(Records from a collection)
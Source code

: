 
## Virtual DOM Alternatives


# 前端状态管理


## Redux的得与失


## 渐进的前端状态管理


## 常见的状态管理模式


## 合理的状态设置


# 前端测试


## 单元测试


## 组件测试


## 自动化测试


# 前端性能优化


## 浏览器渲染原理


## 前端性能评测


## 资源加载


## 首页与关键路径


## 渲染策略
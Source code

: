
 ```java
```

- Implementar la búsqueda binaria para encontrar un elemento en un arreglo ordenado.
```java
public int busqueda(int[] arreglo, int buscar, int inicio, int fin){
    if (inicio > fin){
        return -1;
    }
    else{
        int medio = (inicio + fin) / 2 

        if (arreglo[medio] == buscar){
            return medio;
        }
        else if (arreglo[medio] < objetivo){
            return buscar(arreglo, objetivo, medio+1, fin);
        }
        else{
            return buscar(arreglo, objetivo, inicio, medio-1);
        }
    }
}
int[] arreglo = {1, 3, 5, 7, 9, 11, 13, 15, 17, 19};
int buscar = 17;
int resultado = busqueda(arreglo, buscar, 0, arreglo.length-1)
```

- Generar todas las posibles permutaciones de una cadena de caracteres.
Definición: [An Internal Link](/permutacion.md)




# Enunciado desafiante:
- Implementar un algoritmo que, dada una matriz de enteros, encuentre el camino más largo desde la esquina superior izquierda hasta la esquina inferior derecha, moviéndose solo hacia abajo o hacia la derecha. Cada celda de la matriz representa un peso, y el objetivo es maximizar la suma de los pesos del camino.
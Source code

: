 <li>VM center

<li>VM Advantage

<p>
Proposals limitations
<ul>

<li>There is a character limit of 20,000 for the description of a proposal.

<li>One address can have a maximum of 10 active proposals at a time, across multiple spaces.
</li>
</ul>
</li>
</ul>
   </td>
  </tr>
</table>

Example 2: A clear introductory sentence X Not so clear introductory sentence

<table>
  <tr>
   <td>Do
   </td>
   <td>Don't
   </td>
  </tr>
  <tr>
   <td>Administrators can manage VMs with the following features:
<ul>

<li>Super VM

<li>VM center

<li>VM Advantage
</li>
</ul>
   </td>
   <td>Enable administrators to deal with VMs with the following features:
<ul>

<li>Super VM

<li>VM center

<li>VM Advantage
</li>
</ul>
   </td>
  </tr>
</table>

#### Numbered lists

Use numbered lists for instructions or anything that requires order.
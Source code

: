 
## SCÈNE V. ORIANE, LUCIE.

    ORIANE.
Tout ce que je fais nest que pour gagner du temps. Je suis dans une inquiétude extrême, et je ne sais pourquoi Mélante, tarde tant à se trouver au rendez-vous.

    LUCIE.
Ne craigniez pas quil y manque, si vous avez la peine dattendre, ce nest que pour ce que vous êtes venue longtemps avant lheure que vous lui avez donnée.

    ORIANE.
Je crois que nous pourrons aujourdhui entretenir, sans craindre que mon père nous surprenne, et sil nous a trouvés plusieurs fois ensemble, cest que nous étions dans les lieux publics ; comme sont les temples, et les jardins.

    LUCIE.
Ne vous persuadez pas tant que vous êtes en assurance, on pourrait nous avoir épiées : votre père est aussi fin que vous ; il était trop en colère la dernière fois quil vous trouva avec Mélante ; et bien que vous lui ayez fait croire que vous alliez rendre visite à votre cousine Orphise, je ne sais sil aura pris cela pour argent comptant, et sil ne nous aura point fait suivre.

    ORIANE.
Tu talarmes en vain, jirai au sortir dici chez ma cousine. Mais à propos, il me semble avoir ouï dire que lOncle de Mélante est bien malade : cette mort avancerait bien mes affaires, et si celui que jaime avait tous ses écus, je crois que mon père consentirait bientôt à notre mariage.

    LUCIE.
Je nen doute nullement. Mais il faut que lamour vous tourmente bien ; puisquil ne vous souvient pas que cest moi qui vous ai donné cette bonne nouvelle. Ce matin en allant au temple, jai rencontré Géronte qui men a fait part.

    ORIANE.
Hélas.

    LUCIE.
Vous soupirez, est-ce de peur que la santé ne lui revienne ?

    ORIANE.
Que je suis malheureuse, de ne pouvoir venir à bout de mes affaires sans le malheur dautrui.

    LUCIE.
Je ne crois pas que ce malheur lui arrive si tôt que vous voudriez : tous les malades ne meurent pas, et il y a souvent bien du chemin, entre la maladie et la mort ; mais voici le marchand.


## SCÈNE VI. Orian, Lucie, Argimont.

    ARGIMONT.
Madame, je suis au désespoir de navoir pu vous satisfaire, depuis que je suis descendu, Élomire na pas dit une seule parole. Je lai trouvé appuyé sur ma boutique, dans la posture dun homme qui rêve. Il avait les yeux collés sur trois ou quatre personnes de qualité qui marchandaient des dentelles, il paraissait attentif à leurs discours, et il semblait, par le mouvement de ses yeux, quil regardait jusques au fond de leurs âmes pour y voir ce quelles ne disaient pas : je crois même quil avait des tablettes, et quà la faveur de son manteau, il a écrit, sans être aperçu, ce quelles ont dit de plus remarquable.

TASK REQUIREMENTS » All the entries above need to be repeated word for word.

THE ANSWER »
Source code

: 
## Virtual DOM Alternatives


# 前端状态管理


## Redux的得与失


## 渐进的前端状态管理


## 常见的状态管理模式


## 合理的状态设置


# 前端测试


## 单元测试


## 组件测试


## 自动化测试


# 前端性能优化


## 浏览器渲染原理


## 前端性能评测


## 资源加载


## 首页与关键路径


## 渲染策略
Source code

:
 ```java
```

- Implementar la búsqueda binaria para encontrar un elemento en un arreglo ordenado.
```java
public int busqueda(int[] arreglo, int buscar, int inicio, int fin){
    if (inicio > fin){
        return -1;
    }
    else{
        int medio = (inicio + fin) / 2 

        if (arreglo[medio] == buscar){
            return medio;
        }
        else if (arreglo[medio] < objetivo){
            return buscar(arreglo, objetivo, medio+1, fin);
        }
        else{
            return buscar(arreglo, objetivo, inicio, medio-1);
        }
    }
}
int[] arreglo = {1, 3, 5, 7, 9, 11, 13, 15, 17, 19};
int buscar = 17;
int resultado = busqueda(arreglo, buscar, 0, arreglo.length-1)
```

- Generar todas las posibles permutaciones de una cadena de caracteres.
Definición: [An Internal Link](/permutacion.md)




# Enunciado desafiante:
- Implementar un algoritmo que, dada una matriz de enteros, encuentre el camino más largo desde la esquina superior izquierda hasta la esquina inferior derecha, moviéndose solo hacia abajo o hacia la derecha. Cada celda de la matriz representa un peso, y el objetivo es maximizar la suma de los pesos del camino.
Source code

: <li>VM center

<li>VM Advantage

<p>
Proposals limitations
<ul>

<li>There is a character limit of 20,000 for the description of a proposal.

<li>One address can have a maximum of 10 active proposals at a time, across multiple spaces.
</li>
</ul>
</li>
</ul>
   </td>
  </tr>
</table>

Example 2: A clear introductory sentence X Not so clear introductory sentence

<table>
  <tr>
   <td>Do
   </td>
   <td>Don't
   </td>
  </tr>
  <tr>
   <td>Administrators can manage VMs with the following features:
<ul>

<li>Super VM

<li>VM center

<li>VM Advantage
</li>
</ul>
   </td>
   <td>Enable administrators to deal with VMs with the following features:
<ul>

<li>Super VM

<li>VM center

<li>VM Advantage
</li>
</ul>
   </td>
  </tr>
</table>

#### Numbered lists

Use numbered lists for instructions or anything that requires order.
Source code

: 
## SCÈNE V. ORIANE, LUCIE.

    ORIANE.
Tout ce que je fais nest que pour gagner du temps. Je suis dans une inquiétude extrême, et je ne sais pourquoi Mélante, tarde tant à se trouver au rendez-vous.

    LUCIE.
Ne craigniez pas quil y manque, si vous avez la peine dattendre, ce nest que pour ce que vous êtes venue longtemps avant lheure que vous lui avez donnée.

    ORIANE.
Je crois que nous pourrons aujourdhui entretenir, sans craindre que mon père nous surprenne, et sil nous a trouvés plusieurs fois ensemble, cest que nous étions dans les lieux publics ; comme sont les temples, et les jardins.

    LUCIE.
Ne vous persuadez pas tant que vous êtes en assurance, on pourrait nous avoir épiées : votre père est aussi fin que vous ; il était trop en colère la dernière fois quil vous trouva avec Mélante ; et bien que vous lui ayez fait croire que vous alliez rendre visite à votre cousine Orphise, je ne sais sil aura pris cela pour argent comptant, et sil ne nous aura point fait suivre.

    ORIANE.
Tu talarmes en vain, jirai au sortir dici chez ma cousine. Mais à propos, il me semble avoir ouï dire que lOncle de Mélante est bien malade : cette mort avancerait bien mes affaires, et si celui que jaime avait tous ses écus, je crois que mon père consentirait bientôt à notre mariage.

    LUCIE.
Je nen doute nullement. Mais il faut que lamour vous tourmente bien ; puisquil ne vous souvient pas que cest moi qui vous ai donné cette bonne nouvelle. Ce matin en allant au temple, jai rencontré Géronte qui men a fait part.

    ORIANE.
Hélas.

    LUCIE.
Vous soupirez, est-ce de peur que la santé ne lui revienne ?

    ORIANE.
Que je suis malheureuse, de ne pouvoir venir à bout de mes affaires sans le malheur dautrui.

    LUCIE.
Je ne crois pas que ce malheur lui arrive si tôt que vous voudriez : tous les malades ne meurent pas, et il y a souvent bien du chemin, entre la maladie et la mort ; mais voici le marchand.


## SCÈNE VI. Orian, Lucie, Argimont.

    ARGIMONT.
Madame, je suis au désespoir de navoir pu vous satisfaire, depuis que je suis descendu, Élomire na pas dit une seule parole. Je lai trouvé appuyé sur ma boutique, dans la posture dun homme qui rêve. Il avait les yeux collés sur trois ou quatre personnes de qualité qui marchandaient des dentelles, il paraissait attentif à leurs discours, et il semblait, par le mouvement de ses yeux, quil regardait jusques au fond de leurs âmes pour y voir ce quelles ne disaient pas : je crois même quil avait des tablettes, et quà la faveur de son manteau, il a écrit, sans être aperçu, ce quelles ont dit de plus remarquable.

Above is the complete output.